Coding repcloud has been possible thanks to the sponsorhip of Cleo AI. https://www.meetcleo.com/

https://github.com/the4thdoctor/repcloud/raw/master/images/cleo_logo.png

Configuration

The script which executes the repack is rpcl. At its first execution the it creates a directory in the user’s home named .repcloud Under this directory there are three other subfolders.

.repcloud/logs where the procedure’s logs are stored .repcloud/pid where the procedure’s pid file is stored .repcloud/config where the configurations are stored. In config is also copied the file config-example.toml which is the template for any other configuration.

the command line rpcl accepts the following options:

  • –config specifies the config file to use in .repcloud/config. if omitted defaults to default.toml
  • –connection specifies which connection to use within the configuration file. if omitted any connection is used for repacking
  • –debug forces the process in foreground with log sent both to file and console

Without debug and with the log_dest set to file the process starts in background.

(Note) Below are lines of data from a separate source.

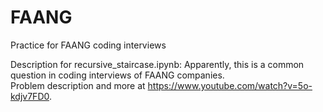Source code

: # FAANG
Practice for FAANG coding interviews  

Description for recursive_staircase.ipynb:
Apparently, this is a common question in coding interviews of FAANG companies.  
Problem description and more at https://www.youtube.com/watch?v=5o-kdjv7FD0.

rpcl accepts the following commands

  • show_connections shows the connections defined within the configuration file
  • create_schema creates the repack helper schemas in the target database
  • drop_schema drops the repack helper schemas from the target database. if any table failed the repack its copy is dropped as well
  • repack_tables repack the tables listed within the connection
  • prepare_repack prepares the tables for the repack. creates the new table, copy the data and builds the indices. then it stops before the swap.

Please note that prepare_repack requires much more space than repack_tables as all the tables are copied and prepared for the repack instead of repacking and dropping them one by one.

In the configuration file the notifier and notifier.email sections allow to setup an email notification for when the repack or prepare repack is complete.

Limitations

The procedure needs to be able to drop all the objects involved in the repack. Therefore the login user must be the object’s owner or should be able to drop the objects.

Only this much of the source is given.